- _WORKING DATA_:
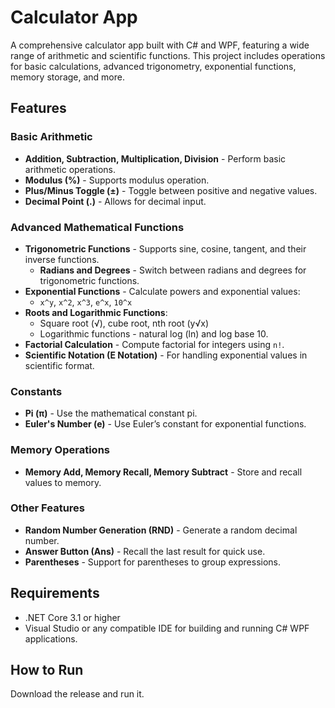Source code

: # Calculator App

A comprehensive calculator app built with C# and WPF, featuring a wide range of arithmetic and scientific functions. This project includes operations for basic calculations, advanced trigonometry, exponential functions, memory storage, and more.

## Features

### Basic Arithmetic
- **Addition, Subtraction, Multiplication, Division** - Perform basic arithmetic operations.
- **Modulus (%)** - Supports modulus operation.
- **Plus/Minus Toggle (±)** - Toggle between positive and negative values.
- **Decimal Point (.)** - Allows for decimal input.

### Advanced Mathematical Functions
- **Trigonometric Functions** - Supports sine, cosine, tangent, and their inverse functions.
  - **Radians and Degrees** - Switch between radians and degrees for trigonometric functions.
- **Exponential Functions** - Calculate powers and exponential values:
  - `x^y`, `x^2`, `x^3`, `e^x`, `10^x`
- **Roots and Logarithmic Functions**:
  - Square root (√), cube root, nth root (y√x)
  - Logarithmic functions - natural log (ln) and log base 10.
- **Factorial Calculation** - Compute factorial for integers using `n!`.
- **Scientific Notation (E Notation)** - For handling exponential values in scientific format.

### Constants
- **Pi (π)** - Use the mathematical constant pi.
- **Euler's Number (e)** - Use Euler’s constant for exponential functions.

### Memory Operations
- **Memory Add, Memory Recall, Memory Subtract** - Store and recall values to memory.

### Other Features
- **Random Number Generation (RND)** - Generate a random decimal number.
- **Answer Button (Ans)** - Recall the last result for quick use.
- **Parentheses** - Support for parentheses to group expressions.

## Requirements
- .NET Core 3.1 or higher
- Visual Studio or any compatible IDE for building and running C# WPF applications.

## How to Run
Download the release and run it.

- _AIM OF THE EXERCISE_:
Each line from the one containing "- **Parentheses** - Support" to the end of the entries above should be copied exactly, and no other line.

- _ANSWER BELOW_:
- **Parentheses** - Support for parentheses to group expressions.

## Requirements
- .NET Core 3.1 or higher
- Visual Studio or any compatible IDE for building and running C# WPF applications.

## How to Run
Download the release and run it.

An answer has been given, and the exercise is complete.